|Venerable Solanus Casey, “The Doorkeeper”|
IT MAKES SENSE TO ME
by Larry Peterson
My father has been dead for many years but he is still teaching me how to be Catholic. He is doing this by living in my mind via memories of his personal Christianity in action. The Feast of All Saint’s Day flips a switch that turns on one of these memories. That is also when I began to embrace the fact that the vast majority of the first Catholics were born and raised Jewish .
I remember that Friday night long ago. We lived in the south Bronx in a five story walk-up on Sherman Ave. There were eight of us in a four room apartment and we never even considered that it was small and cramped. The neighborhood was the same for all families except for those living up on the upscale Grand Concourse. That’s where the “money” people lived in buildings with courtyards and sometimes the courtyards even had fish ponds in the middle.
It was still September and summer had not yet left. Back then no-one had air-conditioning and everyone kept their windows open praying for a breeze. The screaming started a little past midnight. It filled the back alleyway and floated unmercifully upward and into the open windows. Our apartment was directly above the window from where the screams were coming and on this night they seemed exceptionally close and blood-curdling. Pop got up and my brother, Danny, whispered from his bed, “I think he’s going down there.”

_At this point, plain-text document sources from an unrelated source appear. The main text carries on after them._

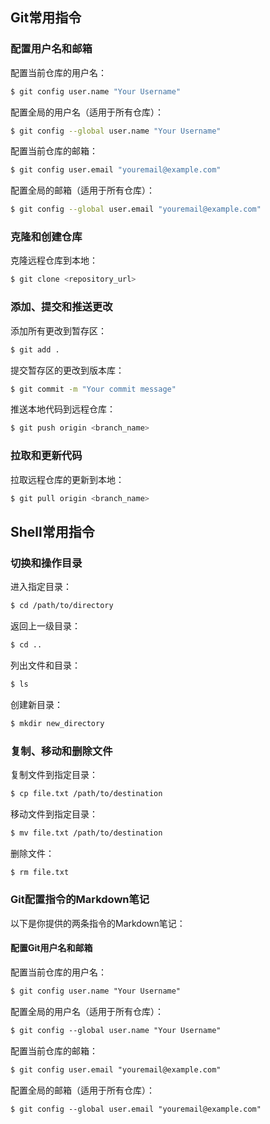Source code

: ## Git常用指令

### 配置用户名和邮箱

配置当前仓库的用户名：
```bash
$ git config user.name "Your Username"
```

配置全局的用户名（适用于所有仓库）：
```bash
$ git config --global user.name "Your Username"
```

配置当前仓库的邮箱：
```bash
$ git config user.email "youremail@example.com"
```

配置全局的邮箱（适用于所有仓库）：
```bash
$ git config --global user.email "youremail@example.com"
```

### 克隆和创建仓库

克隆远程仓库到本地：
```bash
$ git clone <repository_url>
```

### 添加、提交和推送更改

添加所有更改到暂存区：
```bash
$ git add .
```

提交暂存区的更改到版本库：
```bash
$ git commit -m "Your commit message"
```

推送本地代码到远程仓库：
```bash
$ git push origin <branch_name>
```

### 拉取和更新代码

拉取远程仓库的更新到本地：
```bash
$ git pull origin <branch_name>
```

## Shell常用指令

### 切换和操作目录

进入指定目录：
```bash
$ cd /path/to/directory
```

返回上一级目录：
```bash
$ cd ..
```

列出文件和目录：
```bash
$ ls
```

创建新目录：
```bash
$ mkdir new_directory
```

### 复制、移动和删除文件

复制文件到指定目录：
```bash
$ cp file.txt /path/to/destination
```

移动文件到指定目录：
```bash
$ mv file.txt /path/to/destination
```

删除文件：
```bash
$ rm file.txt
```

### Git配置指令的Markdown笔记

以下是你提供的两条指令的Markdown笔记：

#### 配置Git用户名和邮箱

配置当前仓库的用户名：
```markdown
$ git config user.name "Your Username"
```

配置全局的用户名（适用于所有仓库）：
```markdown
$ git config --global user.name "Your Username"
```

配置当前仓库的邮箱：
```markdown
$ git config user.email "youremail@example.com"
```

配置全局的邮箱（适用于所有仓库）：
```markdown
$ git config --global user.email "youremail@example.com"
```

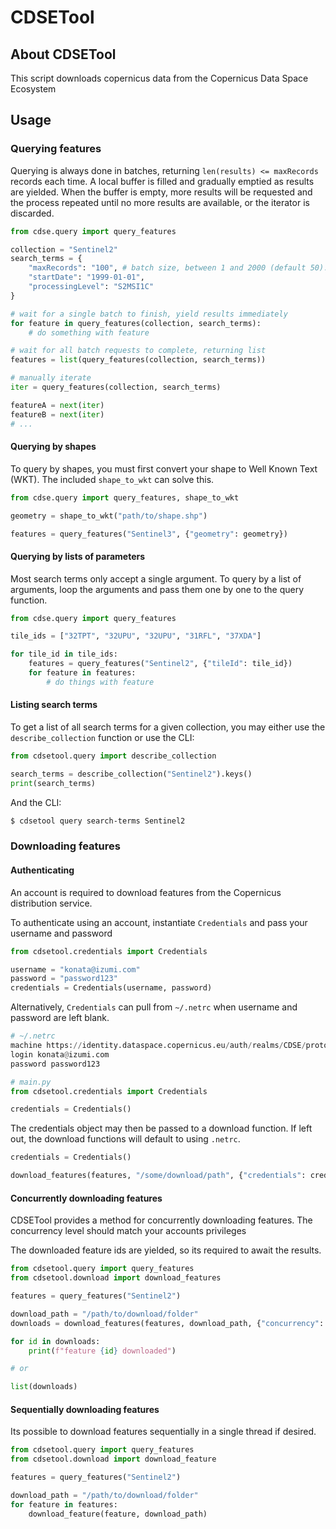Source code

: # CDSETool

## About CDSETool
This script downloads copernicus data from the Copernicus Data Space Ecosystem

## Usage

### Querying features

Querying is always done in batches, returning `len(results) <= maxRecords` records each time.
A local buffer is filled and gradually emptied as results are yielded. When the buffer is empty,
more results will be requested and the process repeated until no more results are available, or
the iterator is discarded.

```python
from cdse.query import query_features

collection = "Sentinel2"
search_terms = {
    "maxRecords": "100", # batch size, between 1 and 2000 (default 50).
    "startDate": "1999-01-01",
    "processingLevel": "S2MSI1C"
}

# wait for a single batch to finish, yield results immediately
for feature in query_features(collection, search_terms):
    # do something with feature

# wait for all batch requests to complete, returning list
features = list(query_features(collection, search_terms))

# manually iterate
iter = query_features(collection, search_terms)

featureA = next(iter)
featureB = next(iter)
# ...
```

#### Querying by shapes

To query by shapes, you must first convert your shape to Well Known Text (WKT). The included
`shape_to_wkt` can solve this.

```python
from cdse.query import query_features, shape_to_wkt

geometry = shape_to_wkt("path/to/shape.shp")

features = query_features("Sentinel3", {"geometry": geometry})
```

#### Querying by lists of parameters

Most search terms only accept a single argument. To query by a list of arguments, loop the arguments
and pass them one by one to the query function.

```python
from cdse.query import query_features

tile_ids = ["32TPT", "32UPU", "32UPU", "31RFL", "37XDA"]

for tile_id in tile_ids:
    features = query_features("Sentinel2", {"tileId": tile_id})
    for feature in features:
        # do things with feature
```

#### Listing search terms

To get a list of all search terms for a given collection, you may either use the `describe_collection` function or
use the CLI:

```python
from cdsetool.query import describe_collection

search_terms = describe_collection("Sentinel2").keys()
print(search_terms)
```

And the CLI:
```bash
$ cdsetool query search-terms Sentinel2
```

### Downloading features

#### Authenticating

An account is required to download features from the Copernicus distribution service.

To authenticate using an account, instantiate `Credentials` and pass your username and password

```python
from cdsetool.credentials import Credentials

username = "konata@izumi.com"
password = "password123"
credentials = Credentials(username, password)
```

Alternatively, `Credentials` can pull from `~/.netrc` when username and password are left blank.

```python
# ~/.netrc
machine https://identity.dataspace.copernicus.eu/auth/realms/CDSE/protocol/openid-connect/token
login konata@izumi.com
password password123

# main.py
from cdsetool.credentials import Credentials

credentials = Credentials()
```

The credentials object may then be passed to a download function. If left out, the download
functions will default to using `.netrc`.

```python
credentials = Credentials()

download_features(features, "/some/download/path", {"credentials": credentials})
```

#### Concurrently downloading features

CDSETool provides a method for concurrently downloading features. The concurrency level
should match your accounts privileges

The downloaded feature ids are yielded, so its required to await the results.

```python
from cdsetool.query import query_features
from cdsetool.download import download_features

features = query_features("Sentinel2")

download_path = "/path/to/download/folder"
downloads = download_features(features, download_path, {"concurrency": 4})

for id in downloads:
    print(f"feature {id} downloaded")

# or

list(downloads)
```

#### Sequentially downloading features

Its possible to download features sequentially in a single thread if desired.

```python
from cdsetool.query import query_features
from cdsetool.download import download_feature

features = query_features("Sentinel2")

download_path = "/path/to/download/folder"
for feature in features:
    download_feature(feature, download_path)
```




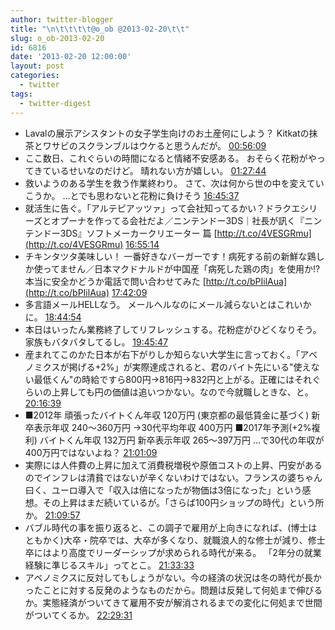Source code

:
 ```yaml
---
author: twitter-blogger
title: "\n\t\t\t\t@o_ob @2013-02-20\t\t"
slug: o_ob-2013-02-20
id: 6816
date: '2013-02-20 12:00:00'
layout: post
categories:
  - twitter
tags:
  - twitter-digest
---
```


*   Lavalの展示アシスタントの女子学生向けのお土産何にしよう？ Kitkatの抹茶とワサビのスクランブルはウケると思うんだが。 [00:56:09](http://twitter.com/o_ob/statuses/303895758611046400)
*   ここ数日、これぐらいの時間になると情緒不安感ある。 おそらく花粉がやってきているせいなのだけど。 晴れない方が嬉しい。 [01:27:44](http://twitter.com/o_ob/statuses/303903707060387841)
*   救いようのある学生を救う作業終わり。 さて、次は何から世の中を変えていこうか。 …とでも思わないと花粉に負けそう [16:45:37](http://twitter.com/o_ob/statuses/304134699360604160)
*   就活生に告ぐ。「アルテピアッツァ」って会社知ってるかい？ドラクエシリーズとオプーナを作ってる会社だよ／ニンテンドー3DS｜社長が訊く『ニンテンドー3DS』ソフトメーカークリエーター 篇 [http://t.co/4VESGRmu](http://t.co/4VESGRmu) [16:55:14](http://twitter.com/o_ob/statuses/304137120220602368)
*   チキンタツタ美味しい！ 一番好きなバーガーです！病死する前の新鮮な鶏しか使ってません／日本マクドナルドが中国産「病死した鶏の肉」を使用か!? 本当に安全かどうか電話で問い合わせてみた [http://t.co/bPIilAua](http://t.co/bPIilAua) [17:42:09](http://twitter.com/o_ob/statuses/304148927358308352)
*   多言語メールHELLなう。 メールヘルなのにメール減らないとはこれいかに。 [18:44:54](http://twitter.com/o_ob/statuses/304164719143555074)
*   本日はいったん業務終了してリフレッシュする。花粉症がひどくなりそう。家族もバタバタしてるし。 [19:45:47](http://twitter.com/o_ob/statuses/304180039329673217)
*   産まれてこのかた日本が右下がりしか知らない大学生に言っておく。「アベノミクスが掲げる+2%」が実際達成されると、君のバイト先にいる"使えない最低くん"の時給ですら800円→816円→832円と上がる。正確にはそれぐらいの上昇しても円の価値は追いつかない。なので今就職しときな、と。 [20:16:39](http://twitter.com/o_ob/statuses/304187807969181696)
*   ■2012年 頑張ったバイトくん年収 120万円 (東京都の最低賃金に基づく) 新卒表示年収 240～360万円 →30代平均年収 400万円 ■2017年予測(+2%複利) バイトくん年収 132万円 新卒表示年収 265～397万円 …で30代の年収が400万円ではないよね？ [21:01:09](http://twitter.com/o_ob/statuses/304199004349145088)
*   実際には人件費の上昇に加えて消費税増税や原価コストの上昇、円安があるのでインフレは清貧ではないが辛くないわけではない。フランスの婆ちゃん曰く、ユーロ導入で「収入は倍になったが物価は3倍になった」という感想。その上昇はまだ続いているが。「さらば100円ショップの時代」という所か。 [21:09:57](http://twitter.com/o_ob/statuses/304201218996183040)
*   バブル時代の事を振り返ると、この調子で雇用が上向きになれば、(博士はともかく)大卒・院卒では、大卒が多くなり、就職浪人的な修士が減り、修士卒にはより高度でリーダーシップが求められる時代が来る。 「2年分の就業経験に準じるスキル」ってとこ。 [21:33:33](http://twitter.com/o_ob/statuses/304207161007960064)
*   アベノミクスに反対してもしょうがない。今の経済の状況は冬の時代が長かったことに対する反発のようなものだから。問題は反発して何処まで伸びるか。実態経済がついてきて雇用不安が解消されるまでの変化に何処まで世間がついてくるか。 [22:29:31](http://twitter.com/o_ob/statuses/304221243907915777)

We watched as Pop left our apartment and headed down the stairs. We followed and quietly sat on the upper landing stretching our necks so our heads would make a right-angle turn to see down and around the landing below. We watched our father, who without hesitation, walked over to the apartment door and began banging on it with his fist. This was the apartment of Leo and Sophie Rabinowitz. Leo was the landlord and he owned the building. No one dared complain to the landlord about noise coming from his apartment even if it was about midnight screams that curled the hairs on your neck. But Pop was not going down to complain. He was going to see if he could help. He had this way about him and sometimes he was uncommonly instinctive.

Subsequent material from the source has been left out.